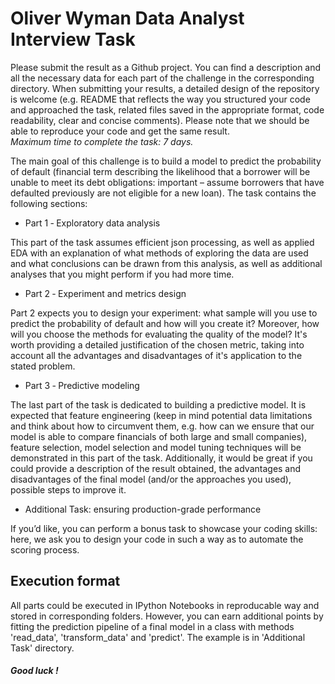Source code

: # Oliver Wyman Data Analyst Interview Task
Please submit the result as a Github project. You can find a description and all the necessary data for each part of the challenge in the corresponding directory. When submitting your results, a detailed design of the repository is welcome (e.g. README that reflects the way you structured your code and approached the task, related files saved in the appropriate format, code readability, clear and concise comments). Please note that we should be able to reproduce your code and get the same result.  
*Maximum time to complete the task: 7 days.*

The main goal of this challenge is to build a model to predict the probability of default (financial term describing the likelihood that a borrower will be unable to meet its debt obligations: important – assume borrowers that have defaulted previously are not eligible for a new loan). The task contains the following sections:
* Part 1 ‐ Exploratory data analysis


This part of the task assumes efficient json processing, as well as applied EDA with an explanation of what methods of exploring the data are used and what conclusions can be drawn from this analysis, as well as additional analyses that you might perform if you had more time.


* Part 2 ‐ Experiment and metrics design


Part 2 expects you to design your experiment: what sample will you use to predict the probability of default and how will you create it? Moreover, how will you choose the methods for evaluating the quality of the model? It's worth providing a detailed justification of the chosen metric, taking into account all the advantages and disadvantages of it's application to the stated problem.


* Part 3 ‐ Predictive modeling


The last part of the task is dedicated to building a predictive model. It is expected that feature engineering (keep in mind potential data limitations and think about how to circumvent them, e.g. how can we ensure that our model is able to compare financials of both large and small companies), feature selection, model selection and model tuning techniques will be demonstrated in this part of the task. Additionally, it would be great if you could provide a description of the result obtained, the advantages and disadvantages of the final model (and/or the approaches you used), possible steps to improve it.


* Additional Task: ensuring production-grade performance

If you’d like, you can perform a bonus task to showcase your coding skills: here, we ask you to design your code in such a way as to automate the scoring process.



## Execution format
All parts could be executed in IPython Notebooks in reproducable way and stored in corresponding folders. However, you can earn additional points by fitting the prediction pipeline of a final model in a class with methods 'read_data', 'transform_data' and 'predict'. The example is in 'Additional Task' directory.

##### Good luck !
########
● **Work task**: Your answer must consist only of the lines from the one containing "3 ‐ Predictive modeling" through the last line of the data above, both included, exactly as written.

● **Answer section**:
* Part 3 ‐ Predictive modeling


The last part of the task is dedicated to building a predictive model. It is expected that feature engineering (keep in mind potential data limitations and think about how to circumvent them, e.g. how can we ensure that our model is able to compare financials of both large and small companies), feature selection, model selection and model tuning techniques will be demonstrated in this part of the task. Additionally, it would be great if you could provide a description of the result obtained, the advantages and disadvantages of the final model (and/or the approaches you used), possible steps to improve it.


* Additional Task: ensuring production-grade performance

If you’d like, you can perform a bonus task to showcase your coding skills: here, we ask you to design your code in such a way as to automate the scoring process.



## Execution format
All parts could be executed in IPython Notebooks in reproducable way and stored in corresponding folders. However, you can earn additional points by fitting the prediction pipeline of a final model in a class with methods 'read_data', 'transform_data' and 'predict'. The example is in 'Additional Task' directory.

##### Good luck !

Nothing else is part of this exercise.